Task details:
Set down exactly the lines below between the line holding "1. Download the" and the line holding "1. It clicks", inclusive; no other line belongs in the answer.

*** Records provided ***

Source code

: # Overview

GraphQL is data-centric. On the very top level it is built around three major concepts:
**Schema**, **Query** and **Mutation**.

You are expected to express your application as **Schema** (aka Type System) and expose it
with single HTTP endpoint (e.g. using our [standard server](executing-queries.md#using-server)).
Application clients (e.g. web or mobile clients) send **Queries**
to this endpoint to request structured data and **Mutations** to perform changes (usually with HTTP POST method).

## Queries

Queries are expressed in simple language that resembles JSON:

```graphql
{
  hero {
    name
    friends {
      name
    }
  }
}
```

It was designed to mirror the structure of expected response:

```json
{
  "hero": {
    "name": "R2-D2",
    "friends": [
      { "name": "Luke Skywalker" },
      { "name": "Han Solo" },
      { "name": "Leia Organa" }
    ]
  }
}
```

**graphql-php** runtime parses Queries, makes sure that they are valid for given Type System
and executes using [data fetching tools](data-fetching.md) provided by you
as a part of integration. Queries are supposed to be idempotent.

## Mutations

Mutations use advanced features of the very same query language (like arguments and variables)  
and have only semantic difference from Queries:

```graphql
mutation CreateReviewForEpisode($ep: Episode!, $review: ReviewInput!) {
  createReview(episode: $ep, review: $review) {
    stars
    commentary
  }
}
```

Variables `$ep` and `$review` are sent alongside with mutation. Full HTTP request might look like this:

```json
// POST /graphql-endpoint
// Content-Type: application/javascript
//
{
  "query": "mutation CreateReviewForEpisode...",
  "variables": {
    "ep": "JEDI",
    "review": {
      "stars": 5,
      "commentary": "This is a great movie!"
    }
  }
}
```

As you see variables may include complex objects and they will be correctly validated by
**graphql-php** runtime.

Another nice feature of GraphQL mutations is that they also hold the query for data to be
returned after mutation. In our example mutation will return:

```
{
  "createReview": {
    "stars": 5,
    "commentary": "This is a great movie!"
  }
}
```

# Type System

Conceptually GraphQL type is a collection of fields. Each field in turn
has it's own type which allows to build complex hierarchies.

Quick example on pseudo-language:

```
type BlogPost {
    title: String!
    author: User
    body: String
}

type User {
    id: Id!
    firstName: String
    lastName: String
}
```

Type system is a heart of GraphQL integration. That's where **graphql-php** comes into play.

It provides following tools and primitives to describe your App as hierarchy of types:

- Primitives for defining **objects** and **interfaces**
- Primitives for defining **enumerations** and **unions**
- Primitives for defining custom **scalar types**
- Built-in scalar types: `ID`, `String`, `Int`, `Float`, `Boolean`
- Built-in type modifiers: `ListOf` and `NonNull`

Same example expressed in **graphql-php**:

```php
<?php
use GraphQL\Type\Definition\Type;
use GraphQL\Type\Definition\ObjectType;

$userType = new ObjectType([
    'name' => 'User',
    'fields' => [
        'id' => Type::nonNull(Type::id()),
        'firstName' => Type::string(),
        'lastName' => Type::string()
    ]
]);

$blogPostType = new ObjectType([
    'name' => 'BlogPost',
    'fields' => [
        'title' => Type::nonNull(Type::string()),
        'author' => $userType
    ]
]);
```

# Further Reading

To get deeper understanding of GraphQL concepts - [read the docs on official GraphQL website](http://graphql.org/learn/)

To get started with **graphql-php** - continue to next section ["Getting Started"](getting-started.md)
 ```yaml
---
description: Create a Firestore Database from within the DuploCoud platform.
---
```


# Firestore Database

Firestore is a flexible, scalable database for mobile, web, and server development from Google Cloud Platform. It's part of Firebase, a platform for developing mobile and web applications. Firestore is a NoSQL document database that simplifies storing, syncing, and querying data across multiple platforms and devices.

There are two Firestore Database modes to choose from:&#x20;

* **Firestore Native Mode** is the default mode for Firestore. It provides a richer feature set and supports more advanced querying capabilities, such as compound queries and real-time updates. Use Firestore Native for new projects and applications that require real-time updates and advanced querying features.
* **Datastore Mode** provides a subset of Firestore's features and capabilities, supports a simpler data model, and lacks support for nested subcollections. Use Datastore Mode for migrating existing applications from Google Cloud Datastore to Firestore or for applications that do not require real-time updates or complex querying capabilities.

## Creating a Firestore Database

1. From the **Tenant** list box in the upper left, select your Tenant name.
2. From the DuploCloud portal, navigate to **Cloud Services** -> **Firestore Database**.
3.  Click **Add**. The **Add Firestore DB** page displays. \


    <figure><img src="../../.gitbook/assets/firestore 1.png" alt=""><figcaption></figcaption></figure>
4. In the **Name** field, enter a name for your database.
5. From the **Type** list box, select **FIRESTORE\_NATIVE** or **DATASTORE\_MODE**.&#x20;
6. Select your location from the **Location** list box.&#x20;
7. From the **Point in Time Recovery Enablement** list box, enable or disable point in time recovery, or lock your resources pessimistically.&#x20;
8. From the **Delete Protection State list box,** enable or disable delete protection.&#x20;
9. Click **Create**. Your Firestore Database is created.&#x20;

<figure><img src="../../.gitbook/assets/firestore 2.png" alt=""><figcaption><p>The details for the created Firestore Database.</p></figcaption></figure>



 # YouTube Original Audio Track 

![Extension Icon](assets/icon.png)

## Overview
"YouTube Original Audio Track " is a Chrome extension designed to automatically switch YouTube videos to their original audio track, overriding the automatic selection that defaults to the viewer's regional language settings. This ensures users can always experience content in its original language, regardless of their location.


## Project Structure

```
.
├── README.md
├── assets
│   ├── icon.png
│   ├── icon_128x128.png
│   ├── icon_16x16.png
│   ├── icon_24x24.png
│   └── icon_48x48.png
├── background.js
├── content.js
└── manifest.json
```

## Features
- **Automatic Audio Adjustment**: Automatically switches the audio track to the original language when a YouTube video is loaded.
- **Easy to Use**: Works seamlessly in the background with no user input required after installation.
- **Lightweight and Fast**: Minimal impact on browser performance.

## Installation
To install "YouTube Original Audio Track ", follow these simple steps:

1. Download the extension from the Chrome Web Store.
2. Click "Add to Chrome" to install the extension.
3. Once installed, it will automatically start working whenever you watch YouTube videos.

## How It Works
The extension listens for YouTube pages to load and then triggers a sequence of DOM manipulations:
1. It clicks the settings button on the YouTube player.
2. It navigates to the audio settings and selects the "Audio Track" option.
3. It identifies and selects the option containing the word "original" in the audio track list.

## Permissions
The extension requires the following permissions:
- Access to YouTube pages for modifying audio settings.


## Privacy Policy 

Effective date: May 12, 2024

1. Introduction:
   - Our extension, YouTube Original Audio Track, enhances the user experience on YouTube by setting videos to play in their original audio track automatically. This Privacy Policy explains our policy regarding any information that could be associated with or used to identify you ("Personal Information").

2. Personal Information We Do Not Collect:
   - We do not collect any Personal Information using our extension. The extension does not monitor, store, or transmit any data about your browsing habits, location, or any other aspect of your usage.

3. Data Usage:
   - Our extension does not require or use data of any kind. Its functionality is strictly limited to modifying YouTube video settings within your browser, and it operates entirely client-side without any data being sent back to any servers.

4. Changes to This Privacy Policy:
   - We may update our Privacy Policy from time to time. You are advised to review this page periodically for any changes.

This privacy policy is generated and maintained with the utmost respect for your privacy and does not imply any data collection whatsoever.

*** End of Records provided ***

Output:
1. Download the extension from the Chrome Web Store.
2. Click "Add to Chrome" to install the extension.
3. Once installed, it will automatically start working whenever you watch YouTube videos.

## How It Works
The extension listens for YouTube pages to load and then triggers a sequence of DOM manipulations:
1. It clicks the settings button on the YouTube player.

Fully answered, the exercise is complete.